= Alick Walker =

British palaeontologist (1925-1999)

Alick Donald Walker (26 October 1925 – 4 December 1999) was a British palaeontologist, after whom the Alwalkeria genus of dinosaur is named.

He was born in Skirpenbeck, near York and attended Pocklington School from 1936 to 1943. He began a degree course in engineering at Cambridge, but dropped out in 1944. In 1948 he returned to university after national service, reading Geology at the University of Bristol. On graduation, he joined the research group of Professor Stanley Westoll at the University of Newcastle upon Tyne, working on the fossil reptiles of the Late Triassic found in Elgin. He was appointed Lecturer in Geology in 1954, while working on his PhD.

The bony remains of the Elgin reptile fossils were poor, sometimes just indentations in rocks. Walker devised a new casting method to capture the anatomical information in these fossils, using PVC; many of the resulting casts are now in the National Museum of Scotland and the Natural History Museum. His early work was also notable for reclassifying and naming the English theropod dinosaurs Eustreptospondylus and Metriacanthosaurus.

In the late 1960s Walker studied the origin of crocodilians and of birds, which became controversial in 1972 with his publication of a paper in Nature arguing for a close relationship between sphenosuchian crocodylomorphs and birds. He later accepted that this hypothesis might be incorrect in a 1985 paper on Archaeopteryx.

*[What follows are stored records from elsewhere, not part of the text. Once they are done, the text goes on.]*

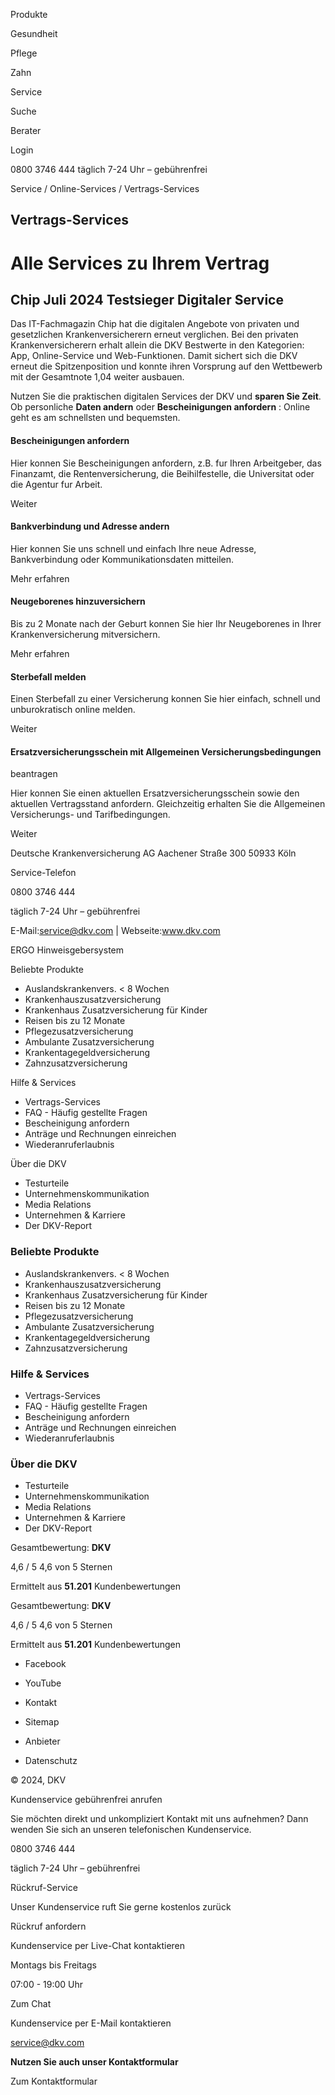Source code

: Produkte

Gesundheit

Pflege

Zahn

Service

Suche

Berater

Login

0800 3746 444 täglich 7-24 Uhr – gebührenfrei

Service / Online-Services / Vertrags-Services

## Vertrags-Services

# Alle Services zu Ihrem Vertrag

## Chip Juli 2024 Testsieger Digitaler Service

Das IT-Fachmagazin Chip hat die digitalen Angebote von privaten und
gesetzlichen Krankenversicherern erneut verglichen. Bei den privaten
Krankenversicherern erhalt allein die DKV Bestwerte in den Kategorien: App,
Online-Service und Web-Funktionen. Damit sichert sich die DKV erneut die
Spitzenposition und konnte ihren Vorsprung auf den Wettbewerb mit der
Gesamtnote 1,04 weiter ausbauen.

Nutzen Sie die praktischen digitalen Services der DKV und **sparen Sie Zeit**.
Ob personliche **Daten andern** oder **Bescheinigungen anfordern** : Online
geht es am schnellsten und bequemsten.

#### Bescheinigungen anfordern

Hier konnen Sie Bescheinigungen anfordern, z.B. fur Ihren Arbeitgeber, das
Finanzamt, die Rentenversicherung, die Beihilfestelle, die Universitat oder
die Agentur fur Arbeit.

Weiter

#### Bankverbindung und Adresse andern

Hier konnen Sie uns schnell und einfach Ihre neue Adresse, Bankverbindung oder
Kommunikationsdaten mitteilen.

Mehr erfahren

#### Neugeborenes hinzuversichern

Bis zu 2 Monate nach der Geburt konnen Sie hier Ihr Neugeborenes in Ihrer
Krankenversicherung mitversichern.

Mehr erfahren

#### Sterbefall melden

Einen Sterbefall zu einer Versicherung konnen Sie hier einfach, schnell und
unburokratisch online melden.

Weiter

#### Ersatzversicherungsschein mit Allgemeinen Versicherungsbedingungen
beantragen

Hier konnen Sie einen aktuellen Ersatzversicherungsschein sowie den aktuellen
Vertragsstand anfordern. Gleichzeitig erhalten Sie die Allgemeinen
Versicherungs- und Tarifbedingungen.

Weiter

Deutsche Krankenversicherung AG Aachener Straße 300 50933 Köln

Service-Telefon

0800 3746 444

täglich 7-24 Uhr – gebührenfrei

E-Mail:service@dkv.com | Webseite:www.dkv.com

  
ERGO Hinweisgebersystem

Beliebte Produkte

  * Auslandskrankenvers. < 8 Wochen
  * Krankenhauszusatzversicherung
  * Krankenhaus Zusatzversicherung für Kinder
  * Reisen bis zu 12 Monate
  * Pflegezusatzversicherung
  * Ambulante Zusatzversicherung
  * Krankentagegeldversicherung
  * Zahnzusatzversicherung

Hilfe & Services

  * Vertrags-Services
  * FAQ - Häufig gestellte Fragen
  * Bescheinigung anfordern
  * Anträge und Rechnungen einreichen
  * Wiederanruferlaubnis

Über die DKV

  * Testurteile
  * Unternehmenskommunikation
  * Media Relations
  * Unternehmen & Karriere
  * Der DKV-Report

### Beliebte Produkte

  * Auslandskrankenvers. < 8 Wochen
  * Krankenhauszusatzversicherung
  * Krankenhaus Zusatzversicherung für Kinder
  * Reisen bis zu 12 Monate
  * Pflegezusatzversicherung
  * Ambulante Zusatzversicherung
  * Krankentagegeldversicherung
  * Zahnzusatzversicherung

### Hilfe & Services

  * Vertrags-Services
  * FAQ - Häufig gestellte Fragen
  * Bescheinigung anfordern
  * Anträge und Rechnungen einreichen
  * Wiederanruferlaubnis

### Über die DKV

  * Testurteile
  * Unternehmenskommunikation
  * Media Relations
  * Unternehmen & Karriere
  * Der DKV-Report

Gesamtbewertung: **DKV**

4,6 / 5 4,6 von 5 Sternen

Ermittelt aus **51.201** Kundenbewertungen  

Gesamtbewertung: **DKV**

4,6 / 5 4,6 von 5 Sternen

Ermittelt aus **51.201** Kundenbewertungen  

  * Facebook
  * YouTube

  * Kontakt
  * Sitemap
  * Anbieter
  * Datenschutz

© 2024, DKV

Kundenservice gebührenfrei anrufen

Sie möchten direkt und unkompliziert Kontakt mit uns aufnehmen? Dann wenden
Sie sich an unseren telefonischen Kundenservice.

0800 3746 444

täglich 7-24 Uhr – gebührenfrei

Rückruf-Service

Unser Kundenservice ruft Sie gerne kostenlos zurück

Rückruf anfordern

Kundenservice per Live-Chat kontaktieren

Montags bis Freitags

07:00 - 19:00 Uhr

Zum Chat

Kundenservice per E-Mail kontaktieren

service@dkv.com

**Nutzen Sie auch unser Kontaktformular**

Zum Kontaktformular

== Selected publications ==
- Walker A. D. 1964. Triassic reptiles from the Elgin area: Ornithosuchus and the origin of carnosaurs. Philosophical Transactions of the Royal Society of London B 248: 53–134.
- Walker A. D. 1972. New light on the origin of birds and crocodiles. Nature 237: 257–263
- Walker A. D. 1985. The braincase of Archaeopteryx. In: Hecht M. K., Ostrom J. H., Viohl G., Wellnhofer P., eds. The Beginnings of Birds, pp. 123–134. Freunde des Jura-Museums Eichstätt, Germany.